Monday, September 16, 2019

Take Five (the big five stories and data you need to know) – September 16th 2019 | Music Industry Blog

Spotify – small step, big step: Spotify has announced that it is acquiring musician marketplace company Soundbetter. Back in July, Spotify halted its artist direct offering. Some quarters viewed that as the end of Spotify’s disruptive label-competitor strategy. We thought differently, and this acquisition confirms it. Being a next-gen label means being so much more than what labels used to do. Spotify is building it from the ground up, starting with artist collaboration.

Apple, half-bundle: While launching new hardware, Apple announced it will be bundling a year of Apple TV+ with new device sales.This feels like it is more about Apple not feeling that it has enough value to expect standalone subscribers yet, and that it expects to be in a stronger place 12-18 months from now. Nevertheless, Apple’s future is bundling. Two to three years from now, expect an all-in-one bundle of everything Apple has to offer, fully integrated into its devices. That’s how to drive up device average revenue per user (ARPU) in a saturated market with slowing replacement cycles.

Apple, SKU skew: Lots of announcements from Apple – including Arcade. The very fact that there were so many (e.g. three iPhones) points to one of Apple’s most important post-Jobs transformations: fragmentation. In the 2000s Apple had a far more concise product line-up than its traditional Consumer Electronic (CE) competitors. Now it has dozens of products and services and looks every bit the traditional CE company. Gone are the days of the simplicity of one iPhone, replaced by a suite of segmented, highly-targeted product SKUs (Stock Keeping Units). Clarity of single purpose is a luxury no longer afforded.

 

Peak tech, sort of: The title of Vox’s peak tech piece turned out to be much more promising than the piece itself(which focuses on what terms companies are using to describe themselves). But there is a bigger story here: we have now reached a stage where a) tech is a meaningless concept – everything is tech, and b) there is the realisation that companies that use tech to maintain networks of services and customers (Uber, WeWork etc.) are highly vulnerable with little in the way of actual assets. If the tech bubble bursts, investors will need somewhere else to put their money.

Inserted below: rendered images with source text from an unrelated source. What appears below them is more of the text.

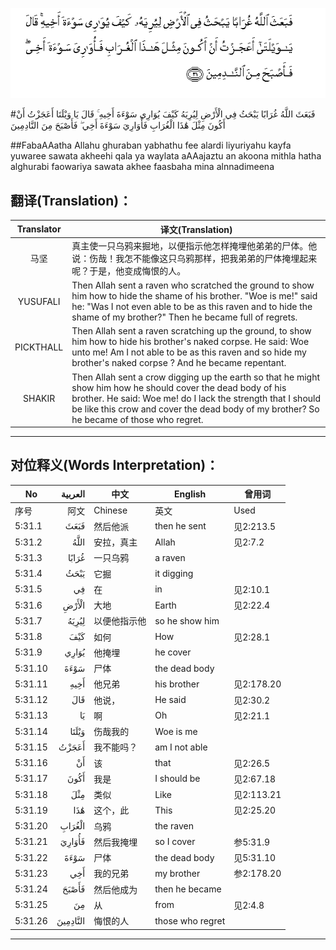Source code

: ![005:031](images/005_031.gif)

#فَبَعَثَ اللَّهُ غُرَابًا يَبْحَثُ فِي الْأَرْضِ لِيُرِيَهُ كَيْفَ يُوَارِي سَوْءَةَ أَخِيهِ ۚ قَالَ يَا وَيْلَتَا أَعَجَزْتُ أَنْ أَكُونَ مِثْلَ هَٰذَا الْغُرَابِ فَأُوَارِيَ سَوْءَةَ أَخِي ۖ فَأَصْبَحَ مِنَ النَّادِمِينَ 

##FabaAAatha Allahu ghuraban yabhathu fee alardi liyuriyahu kayfa yuwaree sawata akheehi qala ya waylata aAAajaztu an akoona mithla hatha alghurabi faowariya sawata akhee faasbaha mina alnnadimeena 

## 翻译(Translation)：

| Translator | 译文(Translation)                                            |
| :--------: | ------------------------------------------------------------ |
|    马坚    | 真主使一只乌鸦来掘地，以便指示他怎样掩埋他弟弟的尸体。他说：伤哉！我怎不能像这只乌鸦那样，把我弟弟的尸体掩埋起来呢？于是，他变成悔恨的人。 |
|  YUSUFALI  | Then Allah sent a raven who scratched the ground to show him how to hide the shame of his brother. "Woe is me!" said he: "Was I not even able to be as this raven and to hide the shame of my brother?" Then he became full of regrets. |
| PICKTHALL  | Then Allah sent a raven scratching up the ground, to show him how to hide his brother's naked corpse. He said: Woe unto me! Am I not able to be as this raven and so hide my brother's naked corpse ? And he became repentant. |
|   SHAKIR   | Then Allah sent a crow digging up the earth so that he might show him how he should cover the dead body of his brother. He said: Woe me! do I lack the strength that I should be like this crow and cover the dead body of my brother? So he became of those who regret. |

---

## 对位释义(Words Interpretation)：

| No   | العربية | 中文    | English | 曾用词 |
| ---- | ------: | ------- | ------- | ------ |
| 序号 |    阿文 | Chinese | 英文    | Used   |
| 5:31.1  | فَبَعَثَ     | 然后他派     | then he sent     | 见2:213.5  |
| 5:31.2  | اللَّهُ     | 安拉，真主   | Allah            | 见2:7.2 |
| 5:31.3  | غُرَابًا    | 一只乌鸦     | a raven          |            |
| 5:31.4  | يَبْحَثُ     | 它掘         | it digging       |            |
| 5:31.5  | فِي       | 在           | in               | 见2:10.1   |
| 5:31.6  | الْأَرْضِ    | 大地         | Earth            | 见2:22.4   |
| 5:31.7  | لِيُرِيَهُ    | 以便他指示他 | so he show him   |            |
| 5:31.8  | كَيْفَ      | 如何         | How              | 见2:28.1   |
| 5:31.9  | يُوَارِي    | 他掩埋       | he cover         |            |
| 5:31.10 | سَوْءَةَ     | 尸体         | the dead body    |            |
| 5:31.11 | أَخِيهِ     | 他兄弟       | his brother      | 见2:178.20 |
| 5:31.12 | قَالَ      | 他说，       | He said          | 见2:30.2   |
| 5:31.13 | يَا       | 啊           | Oh               | 见2:21.1   |
| 5:31.14 | وَيْلَتَا    | 伤哉我的     | Woe is me        |            |
| 5:31.15 | أَعَجَزْتُ    | 我不能吗？   | am I not able    |            |
| 5:31.16 | أَنْ       | 该           | that             | 见2:26.5   |
| 5:31.17 | أَكُونَ     | 我是         | I should be      | 见2:67.18  |
| 5:31.18 | مِثْلَ      | 类似         | Like             | 见2:113.21 |
| 5:31.19 | هَٰذَا      | 这个，此     | This             | 见2:25.20  |
| 5:31.20 | الْغُرَابِ   | 乌鸦         | the raven        |            |
| 5:31.21 | فَأُوَارِيَ   | 然后我掩埋   | so I cover       | 参5:31.9   |
| 5:31.22 | سَوْءَةَ     | 尸体         | the dead body    | 见5:31.10  |
| 5:31.23 | أَخِي      | 我的兄弟     | my brother       | 参2:178.20 |
| 5:31.24 | فَأَصْبَحَ    | 然后他成为   | then he became   |            |
| 5:31.25 | مِنَ       | 从           | from             | 见2:4.8    |
| 5:31.26 | النَّادِمِينَ | 悔恨的人     | those who regret |            |

---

Space lift – yes, space lift: Years ago, sci-fi author Arthur C Clarke wrote of a tower that would act as an elevator for spacecraft to launch directly from the edge of the Earth’s atmosphere, thus saving the huge thrust energy required to leave the earth’s orbit. It turns out that no known materials would support such a vast structure. Now two astronomers have proposed an alternative – a 225,00 mile long,pencil-thin, zip wire hanging down from the surface of the moon…you couldn’t make it up.